Speaker
Description
The interactions of ultra-high energy cosmic ray nuclei (UHECR) in astrophysical scenarios can be of stochastic or deterministic nature. Simulation frameworks often employ Monte Carlo techniques or numerically solve systems of ordinary differential equations (ODEs) to describe such interactions and the resulting nuclear cascades. Monte Carlo approaches are best suited to asses the impact of the probabilistic quantities but may be limited by computation time, while ODEs can be faster at the cost of neglecting the stochastic effects. The limitations of each of these approaches are known and somehow complementary, yet, a framework where the speed of computation is not sacrificed while including the stochastic effects would have much scientific potential by overcoming the current limitations.
This is the goal of the probabilistic description presented in this work, which is based on the theory of matrix exponential distributions. This approach provides analytical expressions for the probability distributions of the nuclear cascades resulting from interactions of UHECR nuclei in both sources and during propagation.
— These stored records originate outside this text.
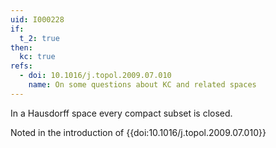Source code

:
```yaml
---
uid: I000228
if:
  t_2: true
then:
  kc: true
refs:
  - doi: 10.1016/j.topol.2009.07.010
    name: On some questions about KC and related spaces
---
```

In a Hausdorff space every compact subset is closed.

Noted in the introduction of {{doi:10.1016/j.topol.2009.07.010}}
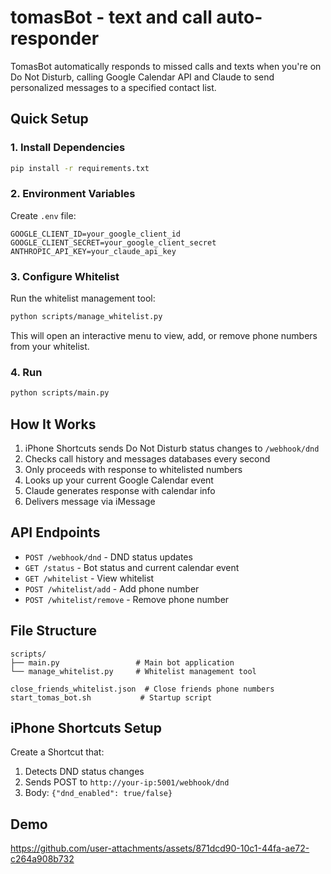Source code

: # tomasBot - text and call auto-responder

TomasBot automatically responds to missed calls and texts when you're on Do Not Disturb, calling Google Calendar API and Claude to send personalized messages to a specified contact list.

## Quick Setup

### 1. Install Dependencies
```bash
pip install -r requirements.txt
```

### 2. Environment Variables
Create `.env` file:
```env
GOOGLE_CLIENT_ID=your_google_client_id
GOOGLE_CLIENT_SECRET=your_google_client_secret
ANTHROPIC_API_KEY=your_claude_api_key
```

### 3. Configure Whitelist
Run the whitelist management tool:
```bash
python scripts/manage_whitelist.py
```
This will open an interactive menu to view, add, or remove phone numbers from your whitelist.

### 4. Run
```bash
python scripts/main.py
```

## How It Works

1. iPhone Shortcuts sends Do Not Disturb status changes to `/webhook/dnd`
2. Checks call history and messages databases every second
3. Only proceeds with response to whitelisted numbers
4. Looks up your current Google Calendar event
5. Claude generates response with calendar info
6. Delivers message via iMessage

## API Endpoints

- `POST /webhook/dnd` - DND status updates
- `GET /status` - Bot status and current calendar event
- `GET /whitelist` - View whitelist
- `POST /whitelist/add` - Add phone number
- `POST /whitelist/remove` - Remove phone number

## File Structure

```
scripts/
├── main.py                 # Main bot application
└── manage_whitelist.py     # Whitelist management tool

close_friends_whitelist.json  # Close friends phone numbers
start_tomas_bot.sh           # Startup script
```

## iPhone Shortcuts Setup

Create a Shortcut that:
1. Detects DND status changes
2. Sends POST to `http://your-ip:5001/webhook/dnd`
3. Body: `{"dnd_enabled": true/false}`

## Demo

https://github.com/user-attachments/assets/871dcd90-10c1-44fa-ae72-c264a908b732


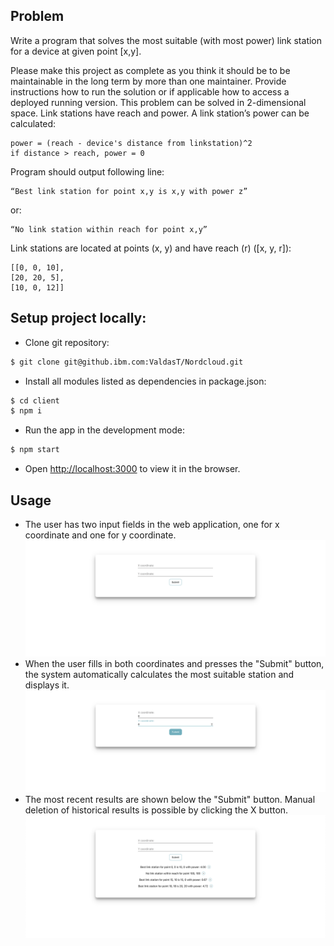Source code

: ## Problem
Write a program that solves the most suitable (with most power) link station for a device at given point [x,y].

Please make this project as complete as you think it should be to be maintainable in the long term by more than one maintainer. ​Provide instructions how to run the solution or if applicable how to access a deployed running version.
This problem can be solved in 2-dimensional space. Link stations have reach and power.
A link station’s power can be calculated:
 ```
power = (reach - device's distance from linkstation)^2
if distance > reach, power = 0
```
Program should output following line:
 ```
“Best link station for point x,y is x,y with power z”
```
or:
 ```
“No link station within reach for point x,y”
```
Link stations​ are located at points ​(x, y)​ and have reach ​(r) ([x, y, r])​: 
 ```
[[0, 0, 10],
[20, 20, 5],
[10, 0, 12]]
```

## Setup project locally:
  - Clone git repository: 
  ```sh
  $ git clone git@github.ibm.com:ValdasT/Nordcloud.git
  ```
  - Install all modules listed as dependencies in package.json:
  ```sh
  $ cd client 
  $ npm i
  ```
  - Run the app in the development mode:
  ```sh
  $ npm start
  ```
  - Open [http://localhost:3000](http://localhost:3000) to view it in the browser.

## Usage

  - The user has two input fields in the web application, one for x coordinate and one for y coordinate.
![alt text](https://github.com/ValdasT/Nordcloud/blob/master/img/1.png?raw=true) 
  -  When the user fills in both coordinates and presses the "Submit" button, the system automatically calculates the most suitable station and displays it.
![alt text](https://github.com/ValdasT/Nordcloud/blob/master/img/2.png?raw=true) 
  - The most recent results are shown below the "Submit" button. Manual deletion of historical results is possible by clicking the X button.
![alt text](https://github.com/ValdasT/Nordcloud/blob/master/img/3.png?raw=true)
The description allows for a larger number of nuclear species due to being easily computable, and integrates nuclear decays without the need of ad-hoc limitations on nuclear species on the basis of the decay time. The inclusion of more complex effects such as time variable photon fields, magnetic diffusion and escape in this framework are also discussed, emphasizing that no additional simplifying assumptions are required to achieve a time efficient and precise computation. The method is implemented in a python package called CRISP, to be presented in this talk.